◆ **What the task requires**
Only one stretch of the data below should be repeated: the lines from the line containing "Es un algoritmo" through the line containing "aux := A[i]", inclusive, exactly as they are.

Source texts of formatted documents:
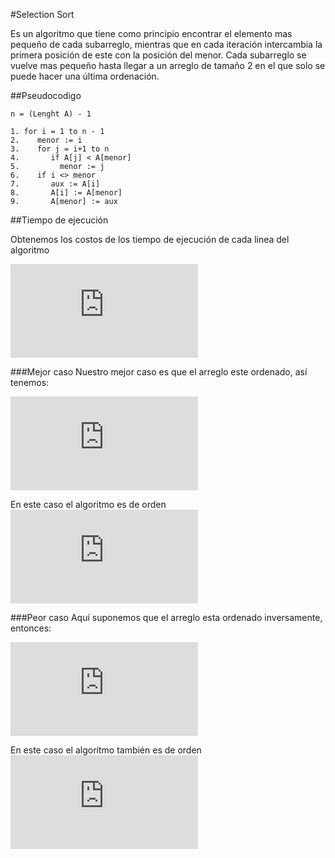 #Selection Sort

Es un algoritmo que tiene como principio encontrar el elemento mas pequeño de cada subarreglo, mientras que en cada iteración intercambia la primera posición de este con la posición del menor. Cada subarreglo se vuelve mas pequeño hasta llegar a un arreglo de tamaño 2 en el que solo se puede hacer una última ordenación.

##Pseudocodigo
		  
	n = (Lenght A) - 1

    1. for i = 1 to n - 1
    2.    menor := i
    3.    for j = i+1 to n
    4.       if A[j] < A[menor]
    5.         menor := j
    6.    if i <> menor
    7.       aux := A[i]
    8.       A[i] := A[menor]
    9.       A[menor] := aux


##Tiempo de ejecución

Obtenemos los costos de los tiempo de ejecución de cada linea del algoritmo

![Form](http://latex.codecogs.com/gif.latex?C_%7B1%7Dn&plus;C_%7B2%7D%28n-1%29&plus;C_%7B3%7D%5Csum_%7Bj%3D2%7D%5E%7Bn%7Dj&plus;C_%7B4%7D%5Csum_%7Bj%3D2%7D%5E%7Bn%7D%28j-1%29&plus;C_%7B5%7D%5Csum_%7Bj%3D2%7D%5E%7Bn-1%7Dt_%7Bj%7D&plus;C_%7B6%7D%28n-1%29&plus;C_%7B7%7D%28t_%7Bj%7D%29&plus;C_%7B8%7D%28t_%7Bj%7D%29&plus;C_%7B9%7D%28t_%7Bj%7D%29)

###Mejor caso
Nuestro mejor caso es que el arreglo este ordenado, así tenemos:

![Form](http://latex.codecogs.com/gif.latex?C_%7B1%7Dn&plus;C_%7B2%7D%28n-1%29&plus;C_%7B3%7D%28%5Cfrac%7Bn%28n-1%29%7D%7B2%7D%29&plus;C_%7B4%7D%28%5Cfrac%7Bn%28n-1%29%7D%7B2%7D%29&plus;C_%7B6%7D%28n-1%29%20%5C%5C%20%5C%5C%20%3D%20n%5E%7B2%7D&plus;2n&plus;3)

En este caso el algoritmo es de orden ![Form](http://latex.codecogs.com/gif.latex?O%28n%5E2%29)

###Peor caso
Aquí suponemos que el arreglo esta ordenado inversamente, entonces:

![Form](http://latex.codecogs.com/gif.latex?C_%7B1%7Dn&plus;C_%7B2%7D%28n-1%29&plus;C_%7B3%7D%5Csum_%7Bj%3D2%7D%5E%7Bn%7Dj&plus;C_%7B4%7D%5Csum_%7Bj%3D2%7D%5E%7Bn%7D%28j-1%29&plus;C_%7B5%7D%5Csum_%7Bj%3D2%7D%5E%7Bn-1%7Dt_%7Bj%7D&plus;C_%7B6%7D%28n-1%29&plus;C_%7B7%7D%28t_%7Bj%7D%29&plus;C_%7B8%7D%28t_%7Bj%7D%29&plus;C_%7B9%7D%28t_%7Bj%7D%29%20%5C%5C%20%5C%5C%20%3DC_%7B1%7Dn&plus;C_%7B2%7D%28n-1%29&plus;C_%7B3%7D%5Csum_%7Bj%3D2%7D%5E%7Bn%7Dj&plus;C_%7B4%7D%5Csum_%7Bj%3D2%7D%5E%7Bn%7D%28j-1%29&plus;C_%7B5%7D%5Csum_%7Bj%3D2%7D%5E%7Bn-1%7D%28j-1%29&plus;C_%7B6%7D%28n-1%29&plus;C_%7B7%7D%28n-1%29&plus;C_%7B8%7D%28n-1%29&plus;C_%7B9%7D%28n-1%29%20%5C%5C%20%5C%5C%20%3DC_%7B1%7Dn&plus;C_%7B2%7D%28n-1%29&plus;C_%7B3%7D%28%5Cfrac%7Bn%28n-1%29%7D%7B2%7D-1%29&plus;C_%7B4%7D%5Csum_%7Bj%3D2%7D%5E%7Bn%7D%28%5Cfrac%7Bn%28n-1%29%7D%7B2%7D%29&plus;C_%7B5%7D%5Csum_%7Bj%3D2%7D%5E%7Bn-1%7D%28%5Cfrac%7Bn%28n-1%29%7D%7B2%7D%29&plus;C_%7B6%7D%28n-1%29&plus;C_%7B7%7D%28n-1%29&plus;C_%7B8%7D%28n-1%29&plus;C_%7B9%7D%28n-1%29%20%5C%5C%20%5C%5C%20%3D%5Cfrac%7B3%7D%7B2%7Dn%5E2&plus;%5Cfrac%7B11%7D%7B2%7Dn-6)

En este caso el algoritmo también es de orden ![Form](http://latex.codecogs.com/gif.latex?O%28n%5E2%29)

◆ **Exercise result**
Es un algoritmo que tiene como principio encontrar el elemento mas pequeño de cada subarreglo, mientras que en cada iteración intercambia la primera posición de este con la posición del menor. Cada subarreglo se vuelve mas pequeño hasta llegar a un arreglo de tamaño 2 en el que solo se puede hacer una última ordenación.

##Pseudocodigo
		  
	n = (Lenght A) - 1

    1. for i = 1 to n - 1
    2.    menor := i
    3.    for j = i+1 to n
    4.       if A[j] < A[menor]
    5.         menor := j
    6.    if i <> menor
    7.       aux := A[i]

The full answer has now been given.